## Required action
Print this span of the material below exactly: the line with "The distance the", the line with "Total water =\approx", and every line between them, but nothing else.

## Given data
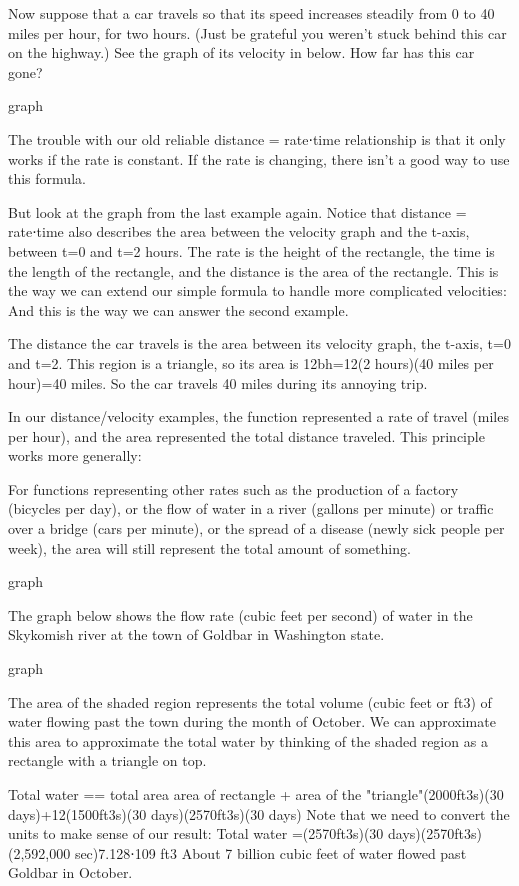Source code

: \begin{example}
Now suppose that a car travels so that its speed increases steadily from 0 to 40 miles per hour, for two hours. (Just be grateful you weren’t stuck behind this car on the highway.) See the graph of its velocity in below. How far has this car gone?

graph

\begin{solution}
The trouble with our old reliable distance = rate⋅time relationship is that it only works if the rate is constant. If the rate is changing, there isn’t a good way to use this formula.

But look at the graph from the last example again. Notice that distance = rate⋅time also describes the area between the velocity graph and the t-axis, between t=0 and t=2 hours. The rate is the height of the rectangle, the time is the length of the rectangle, and the distance is the area of the rectangle. This is the way we can extend our simple formula to handle more complicated velocities: And this is the way we can answer the second example.

The distance the car travels is the area between its velocity graph, the t-axis, t=0 and t=2. This region is a triangle, so its area is
12bh=12(2 hours)(40 miles per hour)=40 miles.
So the car travels 40 miles during its annoying trip.
\end{solution}\end{example}

In our distance/velocity examples, the function represented a rate of travel (miles per hour), and the area represented the total distance traveled. This principle works more generally:

For functions representing other rates such as the production of a factory (bicycles per day), or the flow of water in a river (gallons per minute) or traffic over a bridge (cars per minute), or the spread of a disease (newly sick people per week), the area will still represent the total amount of something.

graph
\begin{example}
The graph below shows the flow rate (cubic feet per second) of water in the Skykomish river at the town of Goldbar in Washington state.

graph
\begin{solution}
The area of the shaded region represents the total volume (cubic feet or ft3) of water flowing past the town during the month of October. We can approximate this area to approximate the total water by thinking of the shaded region as a rectangle with a triangle on top.

Total water =\approx   \approx   = total area area of rectangle + area of the "triangle"(2000ft3s)(30 days)+12(1500ft3s)(30 days)(2570ft3s)(30 days)
Note that we need to convert the units to make sense of our result:
Total water \approx   =\approx   (2570ft3s)(30 days)(2570ft3s)(2,592,000 sec)7.128⋅109 ft3
About 7 billion cubic feet of water flowed past Goldbar in October.
\end{solution}\end{example}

## Task result
The distance the car travels is the area between its velocity graph, the t-axis, t=0 and t=2. This region is a triangle, so its area is
12bh=12(2 hours)(40 miles per hour)=40 miles.
So the car travels 40 miles during its annoying trip.
\end{solution}\end{example}

In our distance/velocity examples, the function represented a rate of travel (miles per hour), and the area represented the total distance traveled. This principle works more generally:

For functions representing other rates such as the production of a factory (bicycles per day), or the flow of water in a river (gallons per minute) or traffic over a bridge (cars per minute), or the spread of a disease (newly sick people per week), the area will still represent the total amount of something.

graph
\begin{example}
The graph below shows the flow rate (cubic feet per second) of water in the Skykomish river at the town of Goldbar in Washington state.

graph
\begin{solution}
The area of the shaded region represents the total volume (cubic feet or ft3) of water flowing past the town during the month of October. We can approximate this area to approximate the total water by thinking of the shaded region as a rectangle with a triangle on top.

Total water =\approx   \approx   = total area area of rectangle + area of the "triangle"(2000ft3s)(30 days)+12(1500ft3s)(30 days)(2570ft3s)(30 days)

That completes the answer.